30 June 2021 is the deadline to apply for status under the EU Settlement Scheme. After that date, tens of thousands of EU citizens and their families could fall out of status, and lose the right to work, rent and access free healthcare.

The Government is running out of time to prevent this disaster. We've written to the Prime Minister calling on him to lift the EUSS deadline and ensure that EU citizens' rights are protected. 

You can take action too, by calling on your MP to help #LiftTheDeadline. 

Yes, I'll write to my MP!


Rt Hon Boris Johnson MP 
Prime Minister 
10 Downing Street 
London 
SW1A 2AA 

8 June 2021  

JCWI letter to Boris Johnson copying in Jenny Gilruth MSP, Minister for Culture, Europe and International Development and Jane Hutt MS, Minister for Social Justice  

Dear Prime Minister, 

I write to you on behalf of the Joint Council for the Welfare of Immigrants (JCWI). Just 3 weeks from the EU Settlement Scheme (EUSS) deadline of June 30th, I wish to express my strong concerns about the EUSS. Urgent action is required to ensure all EU citizens can continue living in the UK with their rights protected after the deadline. 

I am pleased that over 5 million people have now secured their status via the EUSS and acknowledge that for many, the process is straightforward. However, it cannot be ignored that many others face barriers and will simply not find it possible to apply on time, for reasons outside their control. The consequences for those who are left behind by the scheme are devastating and far-reaching.  

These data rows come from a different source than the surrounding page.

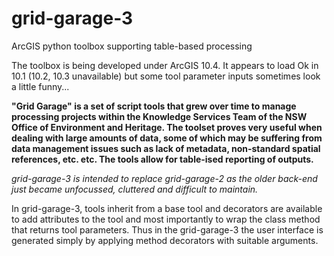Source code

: # grid-garage-3
ArcGIS python toolbox supporting table-based processing

The toolbox is being developed under ArcGIS 10.4. It appears to load Ok in 10.1 (10.2, 10.3 unavailable) but some tool parameter inputs sometimes look a little funny...

**"Grid Garage" is a set of script tools that grew over time to manage processing projects within the Knowledge Services Team of the NSW Office of Environment and Heritage. The toolset proves very useful when dealing with large amounts of data, some of which may be suffering from data management issues such as lack of metadata, non-standard spatial references, etc. etc. The tools allow for table-ised reporting of outputs.**

*grid-garage-3 is intended to replace grid-garage-2 as the older back-end just became unfocussed, cluttered and difficult to maintain.* 

In grid-garage-3, tools inherit from a base tool and decorators are available to add attributes to the tool and most importantly to wrap the class method that returns tool parameters. Thus in the grid-garage-3 the user interface is generated simply by applying method decorators with suitable arguments.
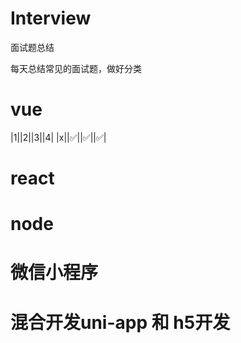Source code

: # Interview
面试题总结

每天总结常见的面试题，做好分类

# vue
|1||2||3||4|
|x||✅||✅||✅|




# react







# node






# 微信小程序








# 混合开发uni-app 和 h5开发

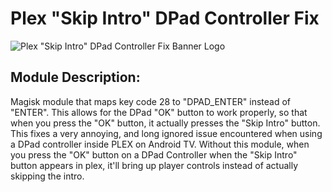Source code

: # Plex "Skip Intro" DPad Controller Fix
![Plex "Skip Intro" DPad Controller Fix Banner Logo](https://i.imgur.com/yV96iAv.png)

## Module Description:
Magisk module that maps key code 28 to "DPAD_ENTER" instead of "ENTER".  This allows for the DPad "OK" button to work properly, so that when you press the "OK" button, it actually presses the "Skip Intro" button.  This fixes a very annoying, and long ignored issue encountered when using a DPad controller inside PLEX on Android TV.  Without this module, when you press the "OK" button on a DPad Controller when the "Skip Intro" button appears in plex, it'll bring up player controls instead of actually skipping the intro.
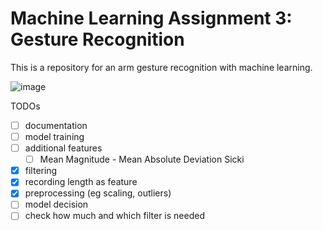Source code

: # Machine Learning Assignment 3: Gesture Recognition

This is a repository for an arm gesture recognition with machine learning.

![image](https://user-images.githubusercontent.com/29484672/214948940-1181acd9-8a3b-4fbb-9acd-eea31c145014.png)

TODOs

- [ ] documentation
- [ ] model training
- [ ] additional features
  - [ ] Mean Magnitude - Mean Absolute Deviation Sicki
- [x] filtering
- [x] recording length as feature
- [x] preprocessing (eg scaling, outliers)
- [ ] model decision
- [ ] check how much and which filter is needed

The EUSS is currently designed in a way that means that anyone unable to apply by the June 30th deadline will automatically fall out of status and rights. They will, overnight, lose the right to rent, work and access free NHS healthcare. Every time we raise this with the Home Office we are simply met with the response that millions have applied, with silence on those who lose out. Yet we know from other Government departments that EU citizens who do not apply by the deadline will not have access to, amongst other things, free NHS healthcare, social housing or homelessness assistance.1  

This is not an insignificant minority. If even 1% of the millions of EU citizens resident in the UK are unable to apply on time, that will leave tens of thousands more people undocumented and vulnerable to Hostile Environment policies including detention and removal. 

Overwhelming evidence has found that it is the most marginalised in society who are the most likely to slip through the cracks in the scheme.2 As well as the most vulnerable we know that EU care workers and other key workers – the very people we have clapped for on a weekly basis over the past year – are also in danger of being left behind. A recent Home Office survey run between February and April this year found that 33% of identified looked-after children had still not made an application to the scheme.3 These figures throw into sharp relief the dangers facing EU citizens across the board. 

We in the migrant sector welcome the long-awaited guidance on late applications to the EUSS. We are glad the Home Office plans to take a ‘benefit of the doubt’ approach towards late applications, and has included many of the most at risk groups as examples of exceptions. However, there are strong remaining concerns. The guidance states that this flexible approach will ‘normally’ but not ‘always’ be applied, and that it will become stricter with time.  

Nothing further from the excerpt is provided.